Fantastic work!! :thumb: Honda paint is awful if you don't maintain it - that just looks awesome!


----------



## huddo (May 29, 2006)

Oh my giddy aunt, what a turnaround !!! Top job :thumb: :thumb:


----------



## Ultimate Valet (Aug 28, 2006)

Great work on what can be difficult paint. Nice job.


----------



## Schwarz (Jun 25, 2006)

Excellent job there, WHAT a car too!!


----------



## Skodaw (Mar 19, 2006)

Amazing turnaround - fantastic.


----------



## Ben H (Jan 17, 2006)

top job i'd love to do something like that! love the s2000's


----------



## jay5329 (Apr 4, 2007)

wow great job that was bad before:thumb:


----------



## timb (Jul 29, 2006)

Top job really great turn around:thumb:


----------



## dino (Oct 26, 2005)

WHOAH - What a transformation! good work


----------



## SURFERROSA (Feb 7, 2007)

Thanks to all for their kind comments. Yes, it was a busy week with a bit of variety in everything from the weather to the strange, soft Honda paint.
I was pleased with my efforts at the end of it all. The S2000 result blew me away to be honest.

Now it's back down to earth with some painting and decorating in the house.

What a right bummer, I'm sure you'll all agree.

Happy detailing everyone.:wave: :thumb:


----------



## V8burble (Jul 3, 2007)

I wish I could say something that hasn't already been said, but all I can do is sit with my mouth open :thumb: :thumb: :thumb:


----------



## Nickh2007 (Apr 30, 2007)

brilliant looks great !

I like the finish on some of the Jap cars.


----------



## BIFF TANNEN (Jul 11, 2007)

AMAZING RESULTS 
gorgeous car too!!!


----------



## Bigpikle (May 21, 2007)

stunning transformation - REALLY getting into wanting another black car now!


----------



## ZSDunk (May 8, 2007)

Thats an apsolutly amazing turnaround of a beutiful car!!!!!
Well done buddy


----------



## Dave KG (Feb 23, 2006)

Reallt nice turnaround, cracking defect correction. :thumb:


----------



## MickCTR (Mar 4, 2006)

What a transformation and what a car! Absolutely cracking matey!


----------



## Phil H (May 14, 2006)

stunning work! that bonnet shot is incredible!


----------



## W3LSH (May 5, 2006)

superb turnaround there


----------



## GlynRS2 (Jan 21, 2006)

Wow - what a turnaround :thumb:

That was one swirled up car before 
The correction work is superb and the finish simply stunning 

Looks like a July competition entry to me.


----------



## Maxym (Apr 27, 2007)

Fantastic! Have you got any better shots of the slim blonde seen in the last but one pic?


----------



## SURFERROSA (Feb 7, 2007)

Maxym said:


> Fantastic! Have you got any better shots of the slim blonde seen in the last but one pic?

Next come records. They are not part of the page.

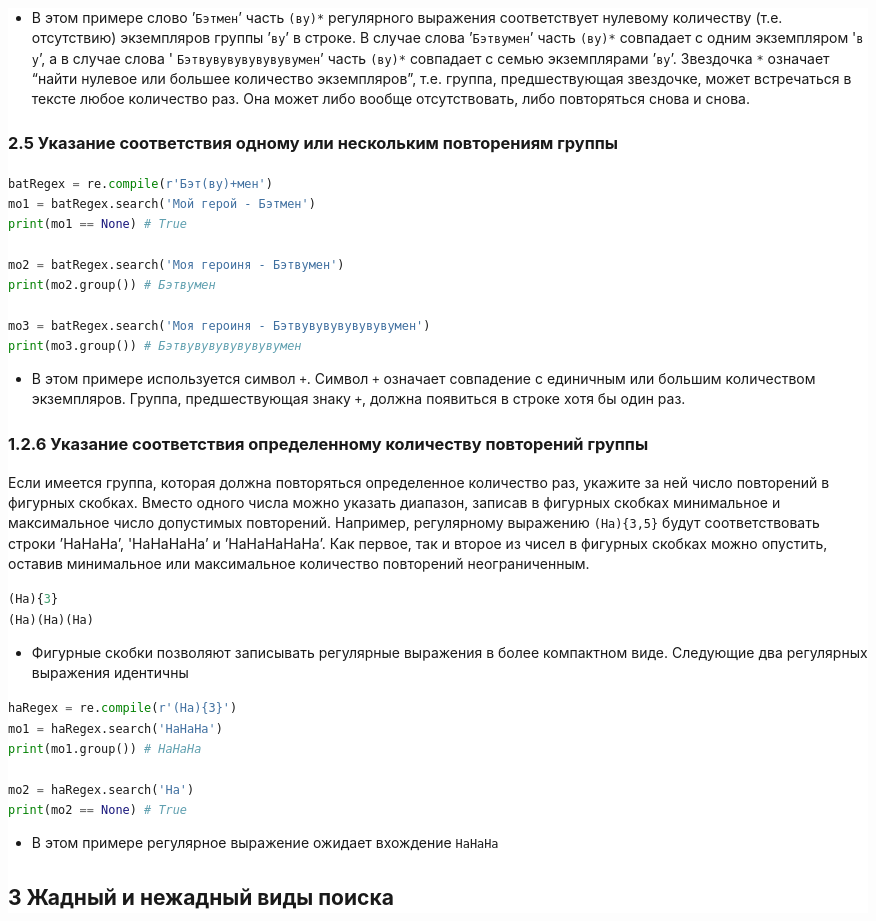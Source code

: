- В этом примере слово ’`Бэтмен`’ часть `(ву)*` регулярного выражения соответствует нулевому количеству (т.е. отсутствию) экземпляров группы ’`ву`’ в строке. В случае слова ’`Бэтвумен`’ часть `(ву)*` совпадает с одним экземпляром '`ву`’, а в случае слова ' `Бэтвувувувувувувумен`’ часть `(ву)*` совпадает с семью экземплярами ’`ву`’. Звездочка `*` означает “найти нулевое или большее количество экземпляров”, т.е. группа, предшествующая звездочке, может встречаться в тексте любое количество раз. Она может либо вообще отсутствовать, либо повторяться снова и снова.

### 2.5 Указание соответствия одному или нескольким повторениям группы

```python
batRegex = re.compile(r'Бэт(ву)+мен')
mo1 = batRegex.search('Мой герой - Бэтмен') 
print(mo1 == None) # True

mo2 = batRegex.search('Моя героиня - Бэтвумен')
print(mo2.group()) # Бэтвумен

mo3 = batRegex.search('Моя героиня - Бэтвувувувувувувумен')
print(mo3.group()) # Бэтвувувувувувувумен
```
- В этом примере используется символ `+`. Символ `+` означает совпадение с единичным или большим количеством экземпляров. Группа, предшествующая знаку `+`, должна появиться в строке хотя бы один раз.

### 1.2.6 Указание соответствия определенному количеству повторений группы

Если имеется группа, которая должна повторяться определенное количество раз, укажите за ней число повторений в фигурных скобках. Вместо одного числа можно указать диапазон, записав в фигурных скобках минимальное и максимальное число допустимых повторений. Например, регулярному выражению `(На){3,5}` будут соответствовать строки ’НаНаНа’, 'НаНаНаНа’ и ’НаНаНаНаНа’. Как первое, так и второе из чисел в фигурных скобках можно опустить, оставив минимальное или максимальное количество повторений неограниченным.

```python
(На){3}
(На)(На)(На)
```
- Фигурные скобки позволяют записывать регулярные выражения в более компактном виде. Следующие два регулярных выражения идентичны

```python
haRegex = re.compile(r'(Ha){3}')
mo1 = haRegex.search('HaHaHa')
print(mo1.group()) # HaHaHa

mo2 = haRegex.search('Ha')
print(mo2 == None) # True
```
- В этом примере регулярное выражение ожидает вхождение `HaHaHa`

## 3 Жадный и нежадный виды поиска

Yes I have, but that's my wife she aint getting posted up!!!!


----------



## s2kpaul (Jul 27, 2006)

top bannana !!


----------



## MISTYRED (May 1, 2009)

Bloody hell. The difference is night and day. That is one car that has really benefited from detailing. Totally inspirational stuff to someone like me. I have a soft spot for the S2000 and I'm really gobsmacked by what you have shown us. Total respect due:thumb:

Really good photos too and the clarity in the paint is simply stunning! Thanks.

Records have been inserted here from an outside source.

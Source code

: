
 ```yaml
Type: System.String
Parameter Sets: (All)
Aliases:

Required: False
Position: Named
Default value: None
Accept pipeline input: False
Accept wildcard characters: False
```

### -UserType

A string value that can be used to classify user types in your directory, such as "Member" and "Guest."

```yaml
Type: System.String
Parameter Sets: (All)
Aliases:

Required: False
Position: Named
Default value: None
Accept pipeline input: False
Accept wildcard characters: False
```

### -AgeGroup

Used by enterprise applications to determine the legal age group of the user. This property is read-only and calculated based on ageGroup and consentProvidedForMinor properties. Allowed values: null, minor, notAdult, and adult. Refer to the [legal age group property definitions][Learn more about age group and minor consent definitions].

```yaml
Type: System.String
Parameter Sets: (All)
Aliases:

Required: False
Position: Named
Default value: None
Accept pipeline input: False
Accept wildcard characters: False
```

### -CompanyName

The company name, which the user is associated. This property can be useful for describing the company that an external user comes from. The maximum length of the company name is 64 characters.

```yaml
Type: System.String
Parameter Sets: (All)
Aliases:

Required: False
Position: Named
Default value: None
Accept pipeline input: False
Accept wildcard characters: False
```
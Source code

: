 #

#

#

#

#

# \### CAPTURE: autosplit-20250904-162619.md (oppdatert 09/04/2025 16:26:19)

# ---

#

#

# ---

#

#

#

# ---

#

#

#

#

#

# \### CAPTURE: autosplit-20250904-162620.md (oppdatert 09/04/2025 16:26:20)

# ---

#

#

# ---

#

For me, the improvement is caught rather nicely in these two pics:

THE TRANSFORMATION










to this:


----------



## Dunkwho (Jan 23, 2009)

Superb !!! Having just fitted a new O/S wing I can see that it resembles your before shots when the rest of the car isn't quite so bad  I'd be scared to attack it with such an aggressive pad and polish combo but clearly its done wonders. What other combos of pad & polish did you try with what results?

Cheers,
Duncan.


----------



## SURFERROSA (Feb 7, 2007)

This one's a blast from the past LOL!

Thanks for the kind words.:thumb:



Dunkwho said:


> Superb !!! Having just fitted a new O/S wing I can see that it resembles your before shots when the rest of the car isn't quite so bad  I'd be scared to attack it with such an aggressive pad and polish combo but clearly its done wonders. What other combos of pad & polish did you try with what results?
> 
> Cheers,
> Duncan.


Duncan, it's just a case of trying the gentler combos of pad and polish and then moving up gradually if you're not happy with the correction. Bearing in mind the state of this car (many and in fact quite deep swirls) then the polishing pad and Menz 106 is perfectly adequate. I knew the paint was going to be soft to begin with and even with so many deep swirls, there is no way you are even going to go near Menz 3.02 or the likes.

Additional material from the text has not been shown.